/ 30 May 2006

Indonesian quake survivors hang on for help

Thousands of desperate Indonesian quake survivors were still waiting for aid on Tuesday as they prepared for a fourth night under makeshift tents, despite pledges that help would come quickly.

The death toll from Saturday’s powerful earthquake rose to nearly 5 700, but the most urgent task was to get help to the remainder of the 200 000 displaced persons who had yet to receive medical aid or food.

As the world rallied by providing aid, emergency teams and cash pledges, the United Nations said the relief effort on Indonesia’s main island of Java was largely under control — but cautioned that problems remained.

Despite the ramped-up aid effort involving troops, volunteers and overseas medics, pockets of victims in the worst-hit areas south and east of the ancient city of Yogyakarta said they had not yet received badly needed supplies.

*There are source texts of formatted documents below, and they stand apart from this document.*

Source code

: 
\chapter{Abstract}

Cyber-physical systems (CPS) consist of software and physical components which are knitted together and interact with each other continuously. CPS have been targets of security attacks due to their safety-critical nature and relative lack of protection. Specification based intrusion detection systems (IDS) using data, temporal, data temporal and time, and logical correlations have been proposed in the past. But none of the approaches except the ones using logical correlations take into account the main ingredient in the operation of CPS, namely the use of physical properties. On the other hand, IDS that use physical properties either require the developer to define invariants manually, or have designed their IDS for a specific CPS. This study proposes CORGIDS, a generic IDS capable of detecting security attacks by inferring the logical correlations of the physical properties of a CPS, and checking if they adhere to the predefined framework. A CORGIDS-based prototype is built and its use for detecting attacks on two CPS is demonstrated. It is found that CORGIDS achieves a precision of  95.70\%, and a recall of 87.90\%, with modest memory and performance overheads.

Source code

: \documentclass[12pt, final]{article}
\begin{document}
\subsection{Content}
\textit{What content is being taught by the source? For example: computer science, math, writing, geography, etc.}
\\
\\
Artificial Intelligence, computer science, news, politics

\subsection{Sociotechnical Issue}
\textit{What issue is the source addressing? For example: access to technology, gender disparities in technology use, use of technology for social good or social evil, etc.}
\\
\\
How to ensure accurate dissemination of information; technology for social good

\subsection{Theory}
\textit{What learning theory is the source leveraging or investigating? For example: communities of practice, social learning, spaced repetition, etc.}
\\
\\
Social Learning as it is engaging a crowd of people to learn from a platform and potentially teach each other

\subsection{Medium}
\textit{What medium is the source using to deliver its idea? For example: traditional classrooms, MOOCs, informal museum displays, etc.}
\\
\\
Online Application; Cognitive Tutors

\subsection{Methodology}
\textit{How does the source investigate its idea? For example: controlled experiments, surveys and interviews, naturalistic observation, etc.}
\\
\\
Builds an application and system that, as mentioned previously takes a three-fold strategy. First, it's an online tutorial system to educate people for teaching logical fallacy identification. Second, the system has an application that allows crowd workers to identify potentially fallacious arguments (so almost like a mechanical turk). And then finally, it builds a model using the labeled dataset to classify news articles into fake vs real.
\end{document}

President Susilo Bambang Yudhoyono visited survivors camping out near the damaged Prambanan Hindu temple complex and pledged that food and medical aid would reach them soon, with about 2 000 Indonesian troops deployed to help out.

”We are giving priority to the victims — those who are injured, the sick, those who need surgery and also refugees who lost their homes and other belongings,” he told reporters at the compound, a Unesco (United Nations Educational, Scientific and Cultural Organisation) heritage site.

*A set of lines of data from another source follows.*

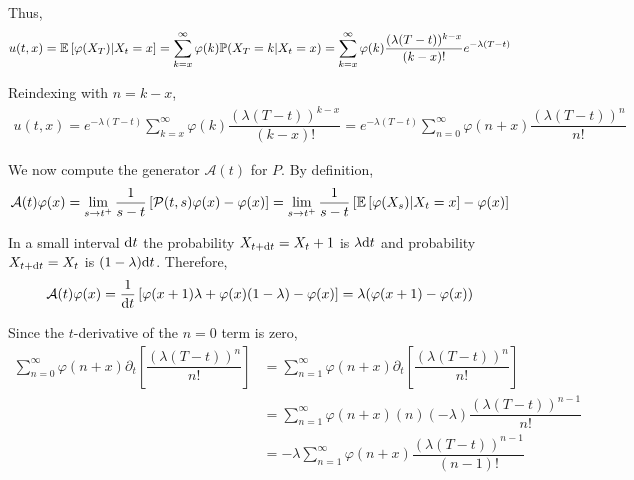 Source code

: \begin{solution}[Solution]
\begin{enumerate}[label=(\alph*)]
        Thus,
        \begin{align*}
            u(t,x) = \mathbb{E} \left[ \varphi(X_T) | X_t = x \right]
            = \sum_{k=x}^{\infty} \varphi(k) \mathbb{P} (X_T = k | X_t = x)
            = \sum_{k=x}^{\infty} \varphi(k) \dfrac{(\lambda(T-t))^{k-x}}{(k-x)!}e^{-\lambda (T-t)}
        \end{align*}
        
        Reindexing with \( n= k-x \),
        \begin{align*}
            u(t,x)  
            = e^{-\lambda (T-t)} \sum_{k=x}^{\infty} \varphi(k) \dfrac{(\lambda(T-t))^{k-x}}{(k-x)!}
            = e^{-\lambda (T-t)} \sum_{n=0}^{\infty} \varphi(n+x) \dfrac{(\lambda(T-t))^{n}}{n!}
        \end{align*}
        

        We now compute the generator \( \mathcal{A} (t) \) for \( P \). By definition,
        \begin{align*}
            \mathcal{A} (t) \varphi(x) 
            = \lim_{s\to t^+} \dfrac{1}{s-t} \left[ \mathcal{P}(t,s) \varphi(x) - \varphi(x)  \right]
            = \lim_{s\to t^+} \dfrac{1}{s-t} \left[ \mathbb{E} \left[ \varphi(X_s) | X_t=x \right] - \varphi(x)  \right]
        \end{align*}
       
        In a small interval \( \mathrm{d} t \) the probability \( X_{t+\mathrm{d} t} = X_t + 1 \) is \( \lambda \mathrm{d} t \) and probability \( X_{t+\mathrm{d} t} = X_t \) is \( (1-\lambda)\mathrm{d} t \). Therefore,
        \begin{align*}
            \mathcal{A} (t) \varphi(x) = \dfrac{1}{\mathrm{d} t} \left[\varphi(x+1) \lambda + \varphi(x) (1-\lambda) - \varphi(x) \right]
            = \lambda(\varphi(x+1) - \varphi(x))
        \end{align*}
        
    
        Since the \( t \)-derivative of the \( n=0 \) term is zero,
        \begin{align*}
            \sum_{n=0}^{\infty} \varphi(n+x) \partial_t \left[ \dfrac{(\lambda(T-t))^n}{n!} \right]
            &= \sum_{n=1}^{\infty} \varphi(n+x) \partial_t \left[ \dfrac{(\lambda(T-t))^n}{n!} \right]
            \\&= \sum_{n=1}^{\infty} \varphi(n+x) (n)(-\lambda)\dfrac{(\lambda(T-t))^{n-1}}{n!}
            \\&= -\lambda\sum_{n=1}^{\infty} \varphi(n+x) \dfrac{(\lambda(T-t))^{n-1}}{(n-1)!}
        \end{align*}
        

\end{enumerate}
\end{solution}
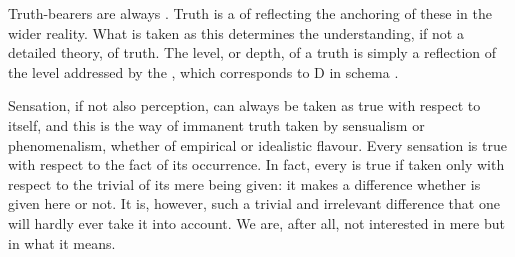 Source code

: Truth-bearers are always .
Truth is a  of  reflecting the anchoring of these in
the wider reality. What is taken as this  determines the
understanding, if not a detailed theory, of truth.  The level, or depth, of a
truth is simply a reflection of the level addressed by the , which
corresponds to D in schema .


\label{pa:levelAtruth}\label{pa:immedSubject}
Sensation, if not also perception, can always be taken as true with respect to
itself, and this is the way of immanent truth taken by sensualism or
phenomenalism, whether of empirical or idealistic flavour. Every sensation is
true with respect to the fact of its occurrence.  In fact, every  is
true if taken only with respect to the trivial  of its mere
being given: it makes a difference whether  is given here or not. It
is, however, such a trivial and irrelevant difference that one will hardly ever
take it into account. We are, after all, not interested in mere 
but in what it means.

”We are prioritising the medical treatments to save as many lives as possible,” the president said later as he toured a makeshift camp in hard-hit Klaten district east of Yogyakarta.

Doctors at a Singapore army field hospital, set up in a devastated rural area of Bantul, the district south of Yogyakarta, began receiving patients as medical-relief efforts intensified.

”We have seen about 50 patients so far,” said Major Adrian Tan.

”We’re talking about fractures and soft-tissue injuries after the rubble has fallen,” he added.

China, Qatar and the United States have also rushed field hospitals to the zone after an urgent UN appeal, with dozens of US military doctors deployed on Tuesday.

”We have got four field hospitals, and all others are requested to stand down now — it’s enough,” said Elizabeth Byrs, a spokesperson for the UN’s humanitarian coordination office in Geneva.

Area hospitals anxiously awaited the arrival of additional medical staff and supplies to treat the injured.

World Health Organisation spokesperson Fadela Chaib warned the facilities were still ”overflowing” with patients, raising fears of the spread of disease in the poor sanitary conditions.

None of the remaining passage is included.